Salt and pepper the tenderloin, rub it heavily with real butter and put it an aluminum foil dish like one you'd use to do a turkey. Brown it on all sides, add two-three sticks of butter, then transfer the whole thing to the grill, where the butter melts and cooks the tenderloin that you keep turning so it stays evenly brown on all sides. I am sure she has the recipe up on her website on Food Network, but when he sliced those tenderloins they looked absolutely awesome.
 
Season with salt and pepper and garlic cloves inserted into small cuts throughout the roast the night before you cook.
Let the roast come to room tmp.
375* for an hour, turn off oven (do not open it)
Leave it in a closed oven for 3 hours
Turn the oven back on for 30 or 40 minutes.
Let it rest 10 or 15 minutes.
Someone told me this method when you need to make a roast but aren't home all day to babysit it. I think he said preheat to 500 and turn off the oven and you can leave the roast in it up to 8 hours or so? Can't remember exactly but this method rings a bell. Sounded like a good method if you're at work all day.
 
Low and slow.

Yes.

Back when I was a kid I worked at the Sirloin n Brew in CR. Mid to late 70's.

They put the next day's PR in the ovens before they left for the night. Usually around midnight. Lunch the next day was 11 AM. Then at roughly 7AM when the manager would get there, first thing he'd do is put that night's PR in.

Pretty sure all they rubbed it with was salt and pepper. I want to say they cooked it fan forced at 180, can't remember for certain though. Two 2-slot ovens, 4 big ass pieces of meat.

But it was never really shorter than a 10 hour cooking time.

And they sold out of PR usually every night. Wasn't a better place in town to get it. Best I've ever had. I order it in restaurants nowadays, always tastes chewy like it was cooked way too fast.
 
Bake at 225 until the internal temperature reaches 125 degees. Then take it out and let it rest. 10 minutes before serving time, throw it in a screaming hot oven for eight minutes and it will be perfect. No further resting necessary, slice and eat.

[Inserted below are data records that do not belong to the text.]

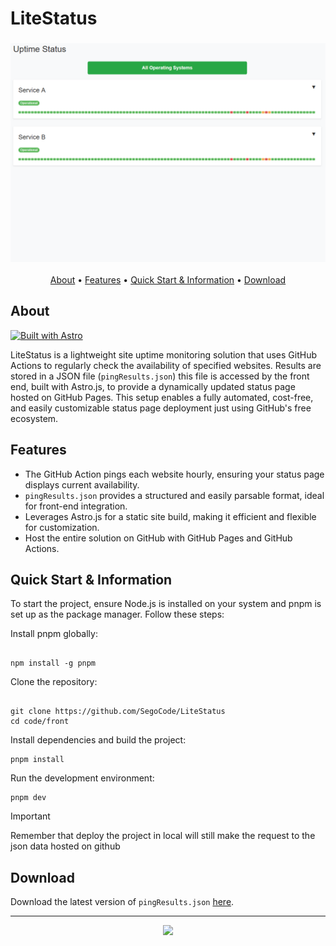 # LiteStatus

<h3 align="center"><img src="media/demo.png"></h3>

<p align="center">
  <a href="#about">About</a> •
  <a href="#features">Features</a> •
  <a href="#quick-start--information">Quick Start & Information</a> •
  <a href="#download">Download</a> 
</p>

## About
[![Built with Astro](https://astro.badg.es/v2/built-with-astro/tiny.svg)](https://astro.build)

LiteStatus is a lightweight site uptime monitoring solution that uses GitHub Actions to regularly check the availability of specified websites. Results are stored in a JSON file (`pingResults.json`) this file is accessed by the front end, built with Astro.js, to provide a dynamically updated status page hosted on GitHub Pages. This setup enables a fully automated, cost-free, and easily customizable status page deployment just using GitHub's free ecosystem.

## Features

- The GitHub Action pings each website hourly, ensuring your status page displays current availability.
- `pingResults.json` provides a structured and easily parsable format, ideal for front-end integration.
- Leverages Astro.js for a static site build, making it efficient and flexible for customization.
- Host the entire solution on GitHub with GitHub Pages and GitHub Actions.

## Quick Start & Information

To start the project, ensure Node.js is installed on your system and pnpm is set up as the package manager. Follow these steps:

Install pnpm globally:

```shell

npm install -g pnpm
```

Clone the repository:

```shell

git clone https://github.com/SegoCode/LiteStatus
cd code/front
```

Install dependencies and build the project:

```shell
pnpm install
```

Run the development environment:

```shell
pnpm dev
```

> [!IMPORTANT]  
> Remember that deploy the project in local will still make the request to the json data hosted on github

## Download

Download the latest version of `pingResults.json` [here](https://github.com/SegoCode/LiteStatus/blob/main/code/ping/pingResults.json).

---
<p align="center"><a href="https://github.com/SegoCode/LiteStatus/graphs/contributors">
  <img src="https://contrib.rocks/image?repo=SegoCode/LiteStatus" />
</a></p>
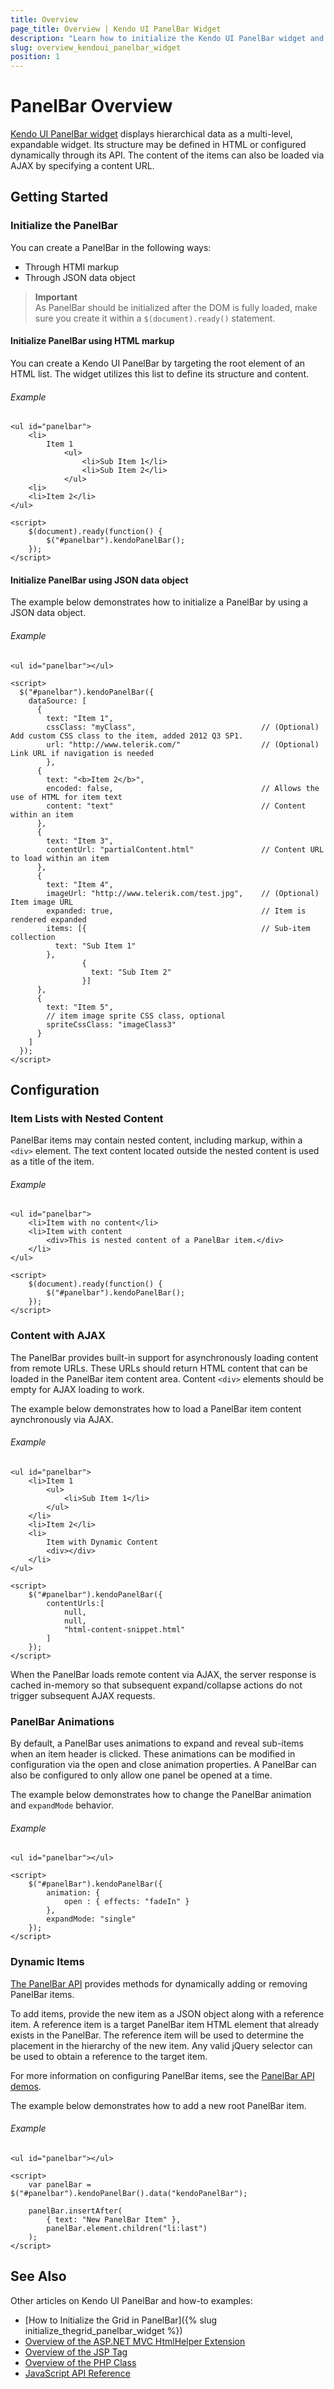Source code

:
 ```yaml
---
title: Overview
page_title: Overview | Kendo UI PanelBar Widget
description: "Learn how to initialize the Kendo UI PanelBar widget and configure its behaviors."
slug: overview_kendoui_panelbar_widget
position: 1
---
```


# PanelBar Overview

[Kendo UI PanelBar widget](http://demos.telerik.com/kendo-ui/panelbar/index) displays hierarchical data as a multi-level, expandable widget. Its structure may be defined in HTML or configured dynamically through its API. The content of the items can also be loaded via AJAX by specifying a content URL.

## Getting Started

### Initialize the PanelBar 

You can create a PanelBar in the following ways:

* Through HTMl markup
* Through JSON data object 

> **Important**  
> As PanelBar should be initialized after the DOM is fully loaded, make sure you create it within a `$(document).ready()` statement.

#### Initialize PanelBar using HTML markup

You can create a Kendo UI PanelBar by targeting the root element of an HTML list. The widget utilizes this list to define its structure and content.

###### Example

    <ul id="panelbar">
        <li>
            Item 1
                <ul>
                    <li>Sub Item 1</li>
                    <li>Sub Item 2</li>
                </ul>
        <li>
        <li>Item 2</li>
    </ul>
    
    <script>
        $(document).ready(function() {
            $("#panelbar").kendoPanelBar();
        });
    </script>
    
#### Initialize PanelBar using JSON data object

The example below demonstrates how to initialize a PanelBar by using a JSON data object.

###### Example

    <ul id="panelbar"></ul>

    <script>
      $("#panelbar").kendoPanelBar({
        dataSource: [
          {
            text: "Item 1",
            cssClass: "myClass",                            // (Optional) Add custom CSS class to the item, added 2012 Q3 SP1.
            url: "http://www.telerik.com/"                  // (Optional) Link URL if navigation is needed 
            },
          {
            text: "<b>Item 2</b>",
            encoded: false,                                 // Allows the use of HTML for item text
            content: "text"                                 // Content within an item
          },
          {
            text: "Item 3",
            contentUrl: "partialContent.html"               // Content URL to load within an item
          },
          {
            text: "Item 4",
            imageUrl: "http://www.telerik.com/test.jpg",    // (Optional) Item image URL
            expanded: true,                                 // Item is rendered expanded
            items: [{                                       // Sub-item collection
              text: "Sub Item 1"
            },
                    {
                      text: "Sub Item 2"
                    }]
          },
          {
            text: "Item 5",
            // item image sprite CSS class, optional
            spriteCssClass: "imageClass3"
          }
        ]
      });
    </script>
    
## Configuration

### Item Lists with Nested Content

PanelBar items may contain nested content, including markup, within a `<div>` element. The text content located outside the nested content is used as a title of the item.

###### Example

    <ul id="panelbar">
        <li>Item with no content</li>
        <li>Item with content
            <div>This is nested content of a PanelBar item.</div>
        </li>
    </ul>
    
    <script>
        $(document).ready(function() {
            $("#panelbar").kendoPanelBar();
        });
    </script>


### Content with AJAX

The PanelBar provides built-in support for asynchronously loading content from remote URLs. These URLs should return HTML content that can be loaded in the PanelBar item content area. Content `<div>` elements should be empty for AJAX loading to work.

The example below demonstrates how to load a PanelBar item content aynchronously via AJAX. 

###### Example

    <ul id="panelbar">
        <li>Item 1
            <ul>
                <li>Sub Item 1</li>
            </ul>
        </li>
        <li>Item 2</li>
        <li>
            Item with Dynamic Content
            <div></div>
        </li>
    </ul>

    <script>
        $("#panelbar").kendoPanelBar({
            contentUrls:[
                null,
                null,
                "html-content-snippet.html"
            ]
        });
    </script>

When the PanelBar loads remote content via AJAX, the server response is cached in-memory so that subsequent expand/collapse actions do not trigger subsequent AJAX requests.

### PanelBar Animations

By default, a PanelBar uses animations to expand and reveal sub-items when an item header is clicked. These animations can be modified in configuration via the open and close animation properties. A
PanelBar can also be configured to only allow one panel be opened at a time. 

The example below demonstrates how to change the PanelBar animation and `expandMode` behavior.

###### Example

    <ul id="panelbar"></ul>
    
    <script>
        $("#panelBar").kendoPanelBar({
            animation: {
                open : { effects: "fadeIn" }
            },
            expandMode: "single"
        });
    </script>


### Dynamic Items

[The PanelBar API](/api/javascript/ui/panelbar) provides methods for dynamically adding or removing PanelBar items. 

To add items, provide the new item as a JSON object along with a reference item. A reference item is a target PanelBar item HTML element that already exists in the PanelBar. The reference item will be used to determine the placement in the hierarchy of the new item. Any valid jQuery selector can be used to obtain a reference to the target item.

For more information on configuring PanelBar items, see the [PanelBar API demos](http://demos.telerik.com/kendo-ui/panelbar/api).

The example below demonstrates how to add a new root PanelBar item.

###### Example

    <ul id="panelbar"></ul>
    
    <script>
        var panelBar = $("#panelbar").kendoPanelBar().data("kendoPanelBar");

        panelBar.insertAfter(
            { text: "New PanelBar Item" },
            panelBar.element.children("li:last")
        );
    </script>
    
## See Also

Other articles on Kendo UI PanelBar and how-to examples:

* [How to Initialize the Grid in PanelBar]({% slug initialize_thegrid_panelbar_widget %})
* [Overview of the ASP.NET MVC HtmlHelper Extension](/aspnet-mvc/helpers/panelbar/overview)
* [Overview of the JSP Tag](/jsp/tags/panelbar/overview)
* [Overview of the PHP Class](/php/widgets/panelbar/overview)
* [JavaScript API Reference](/api/javascript/ui/panelbar)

The beauty of this method is that you can cook the roast without worrying about when it will be served. You can let it rest for up to an hour, and when the guests are ready to eat just tell them, "give me 10 minutes"and you're good to go.
 
I haven't done it any other way so not sure if it's the best but it is damn good every time. I just never tell anyone how easy it is.
Do you do any of the adjustments some of the reviews mention or do it exactly as in the recipe?
 
I have a 16 lb prime on order. I am having half of it cut into 3/4 " steaks which I'll grill, and half in the oven at 500 degrees for 15 minutes and then off for 2 hours which will bring it out at medium rare. The oven rib will be rubbed with olive oil, sea salt, crushed pepper, and fresh pressed garlic. The steaks will be seasoned with diners choice.
 
I just made my marinade tonight. I will let it chill for 24 hrs or so, then I will pour it over my prime rib and let it marinate for approx 24 hrs. Marinade is black pepper, lots of salt, a little sugar, garlic, rosemary, liquid smoke, worchester sauce and water. I typically cook for 30 minutes at a higher temp to help get a crust and then turn the oven down to about 225 for 2-2.5 hrs. Has always turned out delicious.
 
Reverse Sear is the way to go. Last 5 Christmases and the only way I ever will.

Do this.

Most important step: TAKE OUT PRIME RIB TWO HOURS PRIOR AND LET GET TO ROOM TEMP

Take a knife and jab it a bunch of times and put some garlic in about a half inch deep all over it. Rub with olive oil, salt and pepper.

Preheat oven to 200.

Cook to an internal temperature of 125.

Take out of oven to rest and turn oven up to 550.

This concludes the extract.